Disk Space and Temporary Files in Image Pipelines

Image conversion can fail for an unglamorous reason: the machine runs out of space. A pipeline may keep originals, resized working files, WebP outputs, AVIF outputs, fallback JPEGs, reports, and temporary files all at the same time. On a developer laptop or CI runner, that can be enough to stop a job halfway through.

Disk planning is part of production quality. It prevents partial output folders, confusing retries, and emergency cleanup during release work.
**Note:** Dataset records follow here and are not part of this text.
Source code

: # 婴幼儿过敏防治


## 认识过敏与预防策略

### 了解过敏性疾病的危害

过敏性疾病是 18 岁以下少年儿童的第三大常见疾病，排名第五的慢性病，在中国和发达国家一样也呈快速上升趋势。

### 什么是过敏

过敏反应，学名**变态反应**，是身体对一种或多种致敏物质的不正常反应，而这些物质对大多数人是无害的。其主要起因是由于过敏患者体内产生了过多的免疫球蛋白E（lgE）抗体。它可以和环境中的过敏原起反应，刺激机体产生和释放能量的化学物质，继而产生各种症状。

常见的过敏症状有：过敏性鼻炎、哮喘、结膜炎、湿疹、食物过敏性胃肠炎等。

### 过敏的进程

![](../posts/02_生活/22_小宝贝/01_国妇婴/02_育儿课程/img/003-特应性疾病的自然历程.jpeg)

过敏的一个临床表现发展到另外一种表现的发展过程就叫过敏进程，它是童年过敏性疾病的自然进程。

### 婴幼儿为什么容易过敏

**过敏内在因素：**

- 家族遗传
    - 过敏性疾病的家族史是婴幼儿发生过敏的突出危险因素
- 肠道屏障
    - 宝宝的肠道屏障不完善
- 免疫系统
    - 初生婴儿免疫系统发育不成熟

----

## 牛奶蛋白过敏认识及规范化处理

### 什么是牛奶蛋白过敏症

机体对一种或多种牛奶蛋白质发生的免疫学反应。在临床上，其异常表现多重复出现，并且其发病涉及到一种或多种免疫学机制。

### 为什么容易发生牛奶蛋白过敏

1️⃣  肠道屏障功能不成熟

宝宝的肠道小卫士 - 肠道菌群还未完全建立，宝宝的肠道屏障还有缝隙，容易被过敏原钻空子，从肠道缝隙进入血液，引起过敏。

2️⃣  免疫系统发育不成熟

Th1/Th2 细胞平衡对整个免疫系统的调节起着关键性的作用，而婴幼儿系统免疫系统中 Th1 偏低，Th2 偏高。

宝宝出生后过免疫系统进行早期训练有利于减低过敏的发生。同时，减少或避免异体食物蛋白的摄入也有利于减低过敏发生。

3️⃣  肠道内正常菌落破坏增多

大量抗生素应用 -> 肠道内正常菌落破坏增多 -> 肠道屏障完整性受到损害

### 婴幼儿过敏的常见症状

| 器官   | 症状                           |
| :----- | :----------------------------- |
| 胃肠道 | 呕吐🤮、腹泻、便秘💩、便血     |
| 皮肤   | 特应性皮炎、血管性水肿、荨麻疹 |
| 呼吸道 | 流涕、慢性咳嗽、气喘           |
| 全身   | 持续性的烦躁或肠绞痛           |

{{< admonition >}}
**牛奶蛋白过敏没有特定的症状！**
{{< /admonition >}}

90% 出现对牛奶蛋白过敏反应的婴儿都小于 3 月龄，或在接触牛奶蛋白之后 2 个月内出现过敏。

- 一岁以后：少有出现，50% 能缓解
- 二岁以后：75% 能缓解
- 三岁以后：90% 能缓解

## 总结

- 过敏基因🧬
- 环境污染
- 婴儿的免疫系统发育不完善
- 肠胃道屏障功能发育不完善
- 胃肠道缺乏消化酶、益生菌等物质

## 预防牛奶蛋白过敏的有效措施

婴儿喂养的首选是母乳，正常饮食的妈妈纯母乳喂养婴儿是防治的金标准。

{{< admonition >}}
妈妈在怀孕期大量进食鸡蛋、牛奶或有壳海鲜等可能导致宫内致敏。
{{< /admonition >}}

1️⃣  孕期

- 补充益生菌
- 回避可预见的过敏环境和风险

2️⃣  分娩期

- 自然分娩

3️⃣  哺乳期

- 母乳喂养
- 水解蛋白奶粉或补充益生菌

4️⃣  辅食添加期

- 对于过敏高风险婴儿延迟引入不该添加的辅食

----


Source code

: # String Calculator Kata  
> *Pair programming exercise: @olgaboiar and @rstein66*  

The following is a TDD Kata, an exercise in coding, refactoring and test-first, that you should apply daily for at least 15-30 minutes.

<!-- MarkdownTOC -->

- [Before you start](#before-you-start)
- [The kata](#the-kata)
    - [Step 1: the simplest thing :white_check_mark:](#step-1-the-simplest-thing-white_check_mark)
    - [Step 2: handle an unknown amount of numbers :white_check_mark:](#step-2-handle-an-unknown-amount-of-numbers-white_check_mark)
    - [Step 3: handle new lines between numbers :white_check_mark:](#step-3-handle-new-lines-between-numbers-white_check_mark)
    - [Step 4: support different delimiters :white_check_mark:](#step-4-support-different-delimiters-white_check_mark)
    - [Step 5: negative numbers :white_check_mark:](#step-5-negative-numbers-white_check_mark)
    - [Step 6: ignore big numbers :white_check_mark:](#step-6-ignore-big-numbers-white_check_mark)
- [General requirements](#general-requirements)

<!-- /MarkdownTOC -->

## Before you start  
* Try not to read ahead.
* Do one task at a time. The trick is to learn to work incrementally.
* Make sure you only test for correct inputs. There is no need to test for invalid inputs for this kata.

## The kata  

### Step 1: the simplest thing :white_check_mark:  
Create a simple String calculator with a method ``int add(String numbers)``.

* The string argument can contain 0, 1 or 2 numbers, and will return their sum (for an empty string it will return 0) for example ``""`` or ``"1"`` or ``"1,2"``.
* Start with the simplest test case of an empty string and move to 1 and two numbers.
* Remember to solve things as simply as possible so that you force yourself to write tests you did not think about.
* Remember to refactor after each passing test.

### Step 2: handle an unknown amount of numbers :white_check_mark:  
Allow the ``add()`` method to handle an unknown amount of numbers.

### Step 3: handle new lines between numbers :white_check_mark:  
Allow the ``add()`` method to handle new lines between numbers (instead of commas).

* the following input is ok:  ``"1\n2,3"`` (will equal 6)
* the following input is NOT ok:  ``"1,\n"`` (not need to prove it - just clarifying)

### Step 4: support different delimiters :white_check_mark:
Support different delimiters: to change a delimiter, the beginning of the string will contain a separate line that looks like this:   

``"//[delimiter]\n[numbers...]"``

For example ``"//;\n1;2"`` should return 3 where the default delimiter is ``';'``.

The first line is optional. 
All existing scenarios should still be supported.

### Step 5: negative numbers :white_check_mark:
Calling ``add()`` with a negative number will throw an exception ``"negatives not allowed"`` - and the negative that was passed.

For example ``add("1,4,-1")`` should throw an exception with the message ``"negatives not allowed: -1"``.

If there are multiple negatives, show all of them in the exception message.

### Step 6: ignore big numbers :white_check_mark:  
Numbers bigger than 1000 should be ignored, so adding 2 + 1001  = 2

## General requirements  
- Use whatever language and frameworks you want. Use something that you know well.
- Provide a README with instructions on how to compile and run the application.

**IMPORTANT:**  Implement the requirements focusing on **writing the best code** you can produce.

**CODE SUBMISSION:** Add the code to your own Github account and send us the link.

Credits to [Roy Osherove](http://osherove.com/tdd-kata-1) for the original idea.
"Make sure you have enough disk space" does not define a production image pipeline. The runbook has to explain peak usage, temporary write behavior, cleanup boundaries, output completeness, and the evidence a reviewer should keep after the run.

Estimate Peak Disk Use#

Do not estimate only final output size. Peak disk use can be much higher because several versions may coexist:

original source images
resized working copies
generated WebP files
generated AVIF files
fallback files
temporary encoder files
conversion reports
failed or rejected outputs

If a folder contains 5 GB of original images, the job may need more than 5 GB free even if the final WebP outputs are much smaller. The safest estimate includes the source folder, all generated formats, and room for temporary work.

Use a simple preflight record before large jobs:

du -sh ./images/originals
find ./images/originals -type f | wc -l
getwebp ./images/originals --recursive --dry-run

The --dry-run step does not write outputs. It gives the team a chance to catch the wrong input folder, missing --recursive, unexpected file counts, and obvious scope mistakes before the job starts consuming disk.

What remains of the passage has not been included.